**Supplied data**
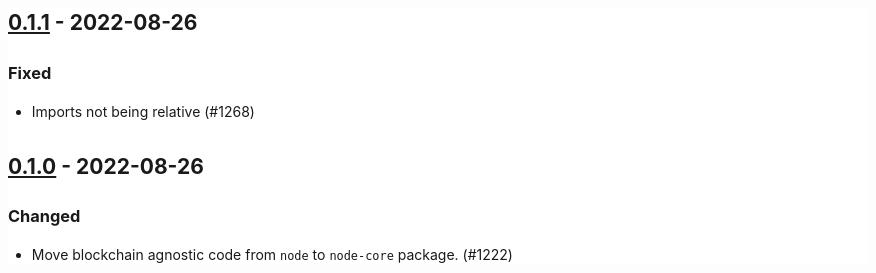 ## [0.1.1] - 2022-08-26
### Fixed
- Imports not being relative (#1268)

## [0.1.0] - 2022-08-26
### Changed
- Move blockchain agnostic code from `node` to `node-core` package. (#1222)

[Unreleased]: https://github.com/subquery/subql/compare/node-core/16.1.0...HEAD
[16.1.0]: https://github.com/subquery/subql/compare/node-core/16.0.0...node-core/16.1.0
[16.0.0]: https://github.com/subquery/subql/compare/node-core/15.0.3...node-core/16.0.0
[15.0.3]: https://github.com/subquery/subql/compare/node-core/15.0.2...node-core/15.0.3
[15.0.2]: https://github.com/subquery/subql/compare/node-core/15.0.1...node-core/15.0.2
[15.0.1]: https://github.com/subquery/subql/compare/node-core/15.0.0...node-core/15.0.1
[15.0.0]: https://github.com/subquery/subql/compare/node-core/14.1.7...node-core/15.0.0
[14.1.7]: https://github.com/subquery/subql/compare/node-core/14.1.6...node-core/14.1.7
[14.1.6]: https://github.com/subquery/subql/compare/node-core/14.1.5...node-core/14.1.6
[14.1.5]: https://github.com/subquery/subql/compare/node-core/14.1.4...node-core/14.1.5
[14.1.4]: https://github.com/subquery/subql/compare/node-core/14.1.3...node-core/14.1.4
[14.1.3]: https://github.com/subquery/subql/compare/node-core/14.1.2...node-core/14.1.3
[14.1.2]: https://github.com/subquery/subql/compare/node-core/14.1.1...node-core/14.1.2
[14.1.1]: https://github.com/subquery/subql/compare/node-core/14.1.0...node-core/14.1.1
[14.1.0]: https://github.com/subquery/subql/compare/node-core/14.0.0...node-core/14.1.0
[14.0.0]: https://github.com/subquery/subql/compare/node-core/13.0.2...node-core/14.0.0
[13.0.2]: https://github.com/subquery/subql/compare/node-core/13.0.1...node-core/13.0.2
[13.0.1]: https://github.com/subquery/subql/compare/node-core/13.0.0...node-core/13.0.1
[13.0.0]: https://github.com/subquery/subql/compare/node-core/12.0.0...node-core/13.0.0
[12.0.0]: https://github.com/subquery/subql/compare/node-core/11.0.0...node-core/12.0.0
[11.0.0]: https://github.com/subquery/subql/compare/node-core/10.10.2...node-core/11.0.0
[10.10.2]: https://github.com/subquery/subql/compare/node-core/10.10.1...node-core/10.10.2
[10.10.1]: https://github.com/subquery/subql/compare/node-core/10.10.0...node-core/10.10.1
[10.10.0]: https://github.com/subquery/subql/compare/node-core/10.9.0...node-core/10.10.0
[10.9.0]: https://github.com/subquery/subql/compare/node-core/10.6.0...node-core/10.9.0
[10.6.0]: https://github.com/subquery/subql/compare/node-core/10.5.1...node-core/10.6.0
[10.5.1]: https://github.com/subquery/subql/compare/node-core/10.5.0...node-core/10.5.1
[10.5.0]: https://github.com/subquery/subql/compare/node-core/10.4.1...node-core/10.5.0
[10.4.1]: https://github.com/subquery/subql/compare/node-core/10.4.0...node-core/10.4.1
[10.4.0]: https://github.com/subquery/subql/compare/node-core/10.3.2...node-core/10.4.0
[10.3.2]: https://github.com/subquery/subql/compare/node-core/10.3.1...node-core/10.3.2
[10.3.1]: https://github.com/subquery/subql/compare/node-core/10.3.0...node-core/10.3.1
[10.3.0]: https://github.com/subquery/subql/compare/node-core/10.2.0...node-core/10.3.0
[10.2.0]: https://github.com/subquery/subql/compare/node-core/10.1.2...node-core/10.2.0
[10.1.2]: https://github.com/subquery/subql/compare/node-core/10.1.1...node-core/10.1.2
[10.1.1]: https://github.com/subquery/subql/compare/node-core/10.1.0...node-core/10.1.1
[10.1.0]: https://github.com/subquery/subql/compare/node-core/10.0.0...node-core/10.1.0
[10.0.0]: https://github.com/subquery/subql/compare/node-core/9.0.0...node-core/10.0.0
[9.0.0]: https://github.com/subquery/subql/compare/node-core/8.0.1...node-core/9.0.0
[8.0.1]: https://github.com/subquery/subql/compare/node-core/8.0.0...node-core/8.0.1
[8.0.0]: https://github.com/subquery/subql/compare/node-core/7.5.1...node-core/8.0.0
[7.5.1]: https://github.com/subquery/subql/compare/node-core/7.5.0...node-core/7.5.1
[7.5.0]: https://github.com/subquery/subql/compare/node-core/7.4.3...node-core/7.5.0
[7.4.3]: https://github.com/subquery/subql/compare/node-core/7.4.2...node-core/7.4.3
[7.4.2]: https://github.com/subquery/subql/compare/node-core/7.4.1...node-core/7.4.2
[7.4.1]: https://github.com/subquery/subql/compare/node-core/7.4.0...node-core/7.4.1
[7.4.0]: https://github.com/subquery/subql/compare/node-core/7.3.1...node-core/7.4.0
[7.3.1]: https://github.com/subquery/subql/compare/node-core/7.3.0...node-core/7.3.1
[7.3.0]: https://github.com/subquery/subql/compare/node-core/7.2.1...node-core/7.3.0
[7.2.1]: https://github.com/subquery/subql/compare/node-core/7.2.0...node-core/7.2.1
[7.2.0]: https://github.com/subquery/subql/compare/node-core/7.1.0...node-core/7.2.0
[7.1.0]: https://github.com/subquery/subql/compare/node-core/7.0.8...node-core/7.1.0
[7.0.8]: https://github.com/subquery/subql/compare/node-core/7.0.7...node-core/7.0.8
[7.0.7]: https://github.com/subquery/subql/compare/node-core/7.0.6...node-core/7.0.7
[7.0.6]: https://github.com/subquery/subql/compare/node-core/7.0.5...node-core/7.0.6
[7.0.5]: https://github.com/subquery/subql/compare/node-core/7.0.4...node-core/7.0.5
[7.0.4]: https://github.com/subquery/subql/compare/node-core/7.0.3...node-core/7.0.4
[7.0.3]: https://github.com/subquery/subql/compare/node-core/7.0.2...node-core/7.0.3
[7.0.2]: https://github.com/subquery/subql/compare/node-core/7.0.1...node-core/7.0.2
[7.0.1]: https://github.com/subquery/subql/compare/node-core/7.0.0...node-core/7.0.1
[7.0.0]: https://github.com/subquery/subql/compare/node-core/6.4.2...node-core/7.0.0
[6.4.2]: https://github.com/subquery/subql/compare/node-core/6.4.1...node-core/6.4.2
[6.4.1]: https://github.com/subquery/subql/compare/node-core/6.4.0...node-core/6.4.1
[6.4.0]: https://github.com/subquery/subql/compare/node-core/6.3.0...node-core/6.4.0
[6.3.0]: https://github.com/subquery/subql/compare/node-core/6.2.0...node-core/6.3.0
[6.2.0]: https://github.com/subquery/subql/compare/node-core/6.1.1...node-core/6.2.0
[6.1.1]: https://github.com/subquery/subql/compare/node-core/6.1.0...node-core/6.1.1

[6.1.0]: https://github.com/subquery/subql/compare/node-core/6.0.4...node-core/6.1.0
[6.0.4]: https://github.com/subquery/subql/compare/node-core/6.0.3...node-core/6.0.4
[6.0.3]: https://github.com/subquery/subql/compare/node-core/6.0.2...node-core/6.0.3
[6.0.2]: https://github.com/subquery/subql/compare/node-core/6.0.1...node-core/6.0.2
[6.0.1]: https://github.com/subquery/subql/compare/node-core/6.0.0...node-core/6.0.1
[6.0.0]: https://github.com/subquery/subql/compare/node-core/5.0.3...node-core/6.0.0
[5.0.3]: https://github.com/subquery/subql/compare/node-core/5.0.2...node-core/5.0.3
[5.0.2]: https://github.com/subquery/subql/compare/node-core/5.0.1...node-core/5.0.2
[5.0.1]: https://github.com/subquery/subql/compare/node-core/4.2.3...node-core/5.0.1
[4.2.3]: https://github.com/subquery/subql/compare/node-core/4.2.2...node-core/4.2.3
[4.2.2]: https://github.com/subquery/subql/compare/node-core/4.2.1...node-core/4.2.2
[4.2.1]: https://github.com/subquery/subql/compare/node-core/4.2.0...node-core/4.2.1
[4.2.0]: https://github.com/subquery/subql/compare/node-core/4.1.0...node-core/4.2.0
[4.1.0]: https://github.com/subquery/subql/compare/node-core/4.0.1...node-core/4.1.0
[4.0.1]: https://github.com/subquery/subql/compare/node-core/4.0.0...node-core/4.0.1
[4.0.0]: https://github.com/subquery/subql/compare/node-core/3.1.2...node-core/4.0.0
[3.1.2]: https://github.com/subquery/subql/compare/node-core/3.1.1...node-core/3.1.2
[3.1.1]: https://github.com/subquery/subql/compare/node-core/3.1.0...node-core/3.1.1
[3.1.0]: https://github.com/subquery/subql/compare/node-core/3.0.0...node-core/3.1.0
[3.0.0]: https://github.com/subquery/subql/compare/node-core/2.6.0...node-core/3.0.0
[2.6.0]: https://github.com/subquery/subql/compare/node-core/2.5.1...node-core/2.6.0
[2.5.1]: https://github.com/subquery/subql/compare/node-core/2.5.0...node-core/2.5.1
[2.5.0]: https://github.com/subquery/subql/compare/node-core/2.4.5...node-core/2.5.0
[2.4.5]: https://github.com/subquery/subql/compare/node-core/2.4.4...node-core/2.4.5
[2.4.4]: https://github.com/subquery/subql/compare/node-core/2.4.3...node-core/2.4.4
[2.4.3]: https://github.com/subquery/subql/compare/node-core/2.4.2...node-corev2.4.3
[2.4.2]: https://github.com/subquery/subql/compare/node-core/2.4.1...node-core/2.4.2
[2.4.1]: https://github.com/subquery/subql/compare/node-core/2.4.0...node-core/2.4.1
[2.4.0]: https://github.com/subquery/subql/compare/node-core/2.3.1...node-core/2.4.0
[2.3.1]: https://github.com/subquery/subql/compare/node-core/2.3.0...node-core/2.3.1
[2.3.0]: https://github.com/subquery/subql/compare/node-core/2.2.2...node-core/2.3.0
[2.2.2]: https://github.com/subquery/subql/compare/node-core/2.2.1...node-core/2.2.2
[2.2.1]: https://github.com/subquery/subql/compare/node-core/2.2.0...node-core/2.2.1
[2.2.0]: https://github.com/subquery/subql/compare/node-core/2.1.2...node-core/2.2.0
[2.1.3]: https://github.com/subquery/subql/compare/node-core/2.1.2...node-core/2.1.3
[2.1.2]: https://github.com/subquery/subql/compare/node-core/2.1.1...node-core/2.1.2
[2.1.1]: https://github.com/subquery/subql/compare/node-core/2.1.0...node-core/2.1.1
[2.1.0]: https://github.com/subquery/subql/compare/node-core/2.0.2...node-core/2.1.0
[2.0.2]: https://github.com/subquery/subql/compare/node-core/2.0.1...node-core/2.0.2
[2.0.1]: https://github.com/subquery/subql/compare/node-core/2.0.0...node-core/2.0.1
[2.0.0]: https://github.com/subquery/subql/compare/node-core/1.11.3..node-core/2.0.0
[1.11.3]: https://github.com/subquery/subql/compare/node-core/1.11.2...node-core/1.11.3
[1.11.2]: https://github.com/subquery/subql/compare/node-core/1.11.1...node-core/1.11.2
[1.11.1]: https://github.com/subquery/subql/compare/node-core/1.11.0...node-core/1.11.1
[1.11.0]: https://github.com/subquery/subql/compare/node-core/1.10.0...node-core/1.11.0
[1.10.0]: https://github.com/subquery/subql/compare/node-core1.9.0/...node-core/1.10.0
[1.9.0]: https://github.com/subquery/subql/compare/node-core/1.8.0...node-core/1.9.0
[1.8.0]: https://github.com/subquery/subql/compare/node-core/1.7.1...node-core/1.8.0
[1.7.1]: https://github.com/subquery/subql/compare/node-core/1.7.0...node-core/1.7.1
[1.7.0]: https://github.com/subquery/subql/compare/node-core/1.6.0...node-core/1.7.0
[1.6.0]: https://github.com/subquery/subql/compare/node-core/1.5.1...node-core/1.6.0
[1.5.1]: https://github.com/subquery/subql/compare/node-core/1.5.0...node-core/1.5.1
[1.5.0]: https://github.com/subquery/subql/compare/node-core/1.4.1...node-core/1.5.0
[1.4.1]: https://github.com/subquery/subql/compare/node-core/1.4.0...node-core/1.4.1
[1.4.0]: https://github.com/subquery/subql/compare/node-core/1.3.3...node-core/1.4.0
[1.3.3]: https://github.com/subquery/subql/compare/node-core/1.3.2...node-core/1.3.3
[1.3.2]: https://github.com/subquery/subql/compare/node-core/1.3.1...node-core/1.3.2
[1.3.1]: https://github.com/subquery/subql/compare/node-core/1.3.0...node-core/1.3.1
[1.3.0]: https://github.com/subquery/subql/compare/node-core/1.2.0...node-core/1.3.0
[1.2.0]: https://github.com/subquery/subql/compare/node-core/1.1.0...node-core/1.2.0
[1.1.0]: https://github.com/subquery/subql/compare/node-core/1.0.1...node-core/1.1.0
[1.0.1]: https://github.com/subquery/subql/compare/node-core/1.0.0...node-core/1.0.1
[1.0.0]: https://github.com/subquery/subql/compare/node-core/0.1.3...node-core/1.0.0
[0.1.3]: https://github.com/subquery/subql/compare/node-core/0.1.2...node-core/0.1.3
[0.1.2]: https://github.com/subquery/subql/compare/node-core/0.1.1...node-core/0.1.2
[0.1.1]: https://github.com/subquery/subql/compare/node-core/0.1.0...node-core/0.1.1
[0.1.0]: https://github.com/subquery/subql/creleases/tag/0.1.0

**Directions**
Through the line containing "- Move blockchain" and no further, restate the data above word for word from its first line, leaving out pictures.

**Result of this task**
 ## [0.1.1] - 2022-08-26
### Fixed
- Imports not being relative (#1268)

## [0.1.0] - 2022-08-26
### Changed
- Move blockchain agnostic code from `node` to `node-core` package. (#1222)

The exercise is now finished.